** What the task asks **
When you return the data, keep every line exactly as it is and leave out the pictures.

(Rendered images with source text)
────────

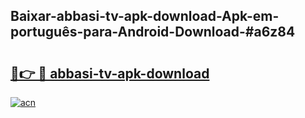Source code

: ## Baixar-abbasi-tv-apk-download-Apk-em-português​-para-Android-Download-#a6z84

# <h2><a href="https://ainizakaria.my?title=abbasi-tv-apk-download&ref=20M">🔗👉 🔴 abbasi-tv-apk-download</a></h2>

[![acn](https://github.com/user-attachments/assets/0f9c940e-d8b0-45ae-aac7-cd30a18b3e1c)](https://ainizakaria.my?title=abbasi-tv-apk-download&ref=20M)

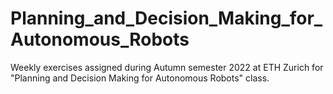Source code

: # Planning_and_Decision_Making_for_Autonomous_Robots
Weekly exercises assigned during Autumn semester 2022 at ETH Zurich for "Planning and Decision Making for Autonomous Robots" class.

────────

** Your response **
Source code

: ## Baixar-abbasi-tv-apk-download-Apk-em-português​-para-Android-Download-#a6z84

# <h2><a href="https://ainizakaria.my?title=abbasi-tv-apk-download&ref=20M">🔗👉 🔴 abbasi-tv-apk-download</a></h2>

[![acn](https://github.com/user-attachments/assets/0f9c940e-d8b0-45ae-aac7-cd30a18b3e1c)](https://ainizakaria.my?title=abbasi-tv-apk-download&ref=20M)

Source code

: # Planning_and_Decision_Making_for_Autonomous_Robots
Weekly exercises assigned during Autumn semester 2022 at ETH Zurich for "Planning and Decision Making for Autonomous Robots" class.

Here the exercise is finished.